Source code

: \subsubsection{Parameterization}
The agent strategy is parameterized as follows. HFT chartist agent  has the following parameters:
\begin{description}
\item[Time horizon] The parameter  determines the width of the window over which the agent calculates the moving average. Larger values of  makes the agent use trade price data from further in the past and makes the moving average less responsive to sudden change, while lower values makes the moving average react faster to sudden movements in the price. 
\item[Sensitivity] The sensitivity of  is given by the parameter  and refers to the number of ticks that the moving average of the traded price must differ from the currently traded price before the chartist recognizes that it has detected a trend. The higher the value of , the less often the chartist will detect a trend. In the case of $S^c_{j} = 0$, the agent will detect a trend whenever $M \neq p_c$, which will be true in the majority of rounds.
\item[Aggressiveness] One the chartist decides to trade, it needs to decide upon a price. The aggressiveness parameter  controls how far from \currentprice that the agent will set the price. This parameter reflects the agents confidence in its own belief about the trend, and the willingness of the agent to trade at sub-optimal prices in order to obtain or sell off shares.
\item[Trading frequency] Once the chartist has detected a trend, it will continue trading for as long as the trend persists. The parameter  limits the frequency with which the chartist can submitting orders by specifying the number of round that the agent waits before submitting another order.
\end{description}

--

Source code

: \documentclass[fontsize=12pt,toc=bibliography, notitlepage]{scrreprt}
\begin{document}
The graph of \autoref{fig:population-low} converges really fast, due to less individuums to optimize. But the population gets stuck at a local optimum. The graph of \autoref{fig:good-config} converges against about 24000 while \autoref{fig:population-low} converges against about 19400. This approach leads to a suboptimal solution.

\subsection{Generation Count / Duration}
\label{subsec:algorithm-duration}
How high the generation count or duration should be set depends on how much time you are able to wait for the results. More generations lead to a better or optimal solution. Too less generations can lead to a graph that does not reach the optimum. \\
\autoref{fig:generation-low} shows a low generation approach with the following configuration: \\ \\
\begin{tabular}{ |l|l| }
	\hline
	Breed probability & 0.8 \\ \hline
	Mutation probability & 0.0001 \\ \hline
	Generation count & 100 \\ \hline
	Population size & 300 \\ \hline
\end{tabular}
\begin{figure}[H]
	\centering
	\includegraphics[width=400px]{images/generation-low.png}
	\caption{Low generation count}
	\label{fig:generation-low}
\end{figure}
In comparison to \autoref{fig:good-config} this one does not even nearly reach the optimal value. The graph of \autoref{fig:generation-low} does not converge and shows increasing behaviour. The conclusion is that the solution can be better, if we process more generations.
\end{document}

...

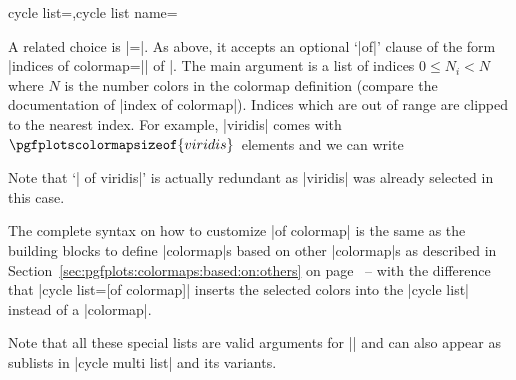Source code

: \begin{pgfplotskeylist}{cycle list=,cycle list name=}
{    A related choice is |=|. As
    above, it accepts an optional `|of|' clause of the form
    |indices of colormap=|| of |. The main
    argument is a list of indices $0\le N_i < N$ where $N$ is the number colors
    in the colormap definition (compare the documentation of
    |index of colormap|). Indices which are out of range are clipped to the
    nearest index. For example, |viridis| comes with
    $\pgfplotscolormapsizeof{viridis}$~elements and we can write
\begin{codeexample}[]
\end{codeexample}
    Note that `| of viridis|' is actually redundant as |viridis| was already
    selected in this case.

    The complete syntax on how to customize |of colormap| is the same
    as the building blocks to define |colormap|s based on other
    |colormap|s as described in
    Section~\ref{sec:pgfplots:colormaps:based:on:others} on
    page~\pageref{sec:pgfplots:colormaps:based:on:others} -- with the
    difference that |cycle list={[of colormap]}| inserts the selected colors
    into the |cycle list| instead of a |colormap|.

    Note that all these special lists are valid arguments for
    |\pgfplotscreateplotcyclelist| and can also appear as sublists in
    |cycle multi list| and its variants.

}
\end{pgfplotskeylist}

What is being asked - Of the entries above, repeat exactly the lines from the line with "as described in" through the line with "Note that all", both of them included.

Answer for the task -
    |colormap|s as described in
    Section~\ref{sec:pgfplots:colormaps:based:on:others} on
    page~\pageref{sec:pgfplots:colormaps:based:on:others} -- with the
    difference that |cycle list={[of colormap]}| inserts the selected colors
    into the |cycle list| instead of a |colormap|.

    Note that all these special lists are valid arguments for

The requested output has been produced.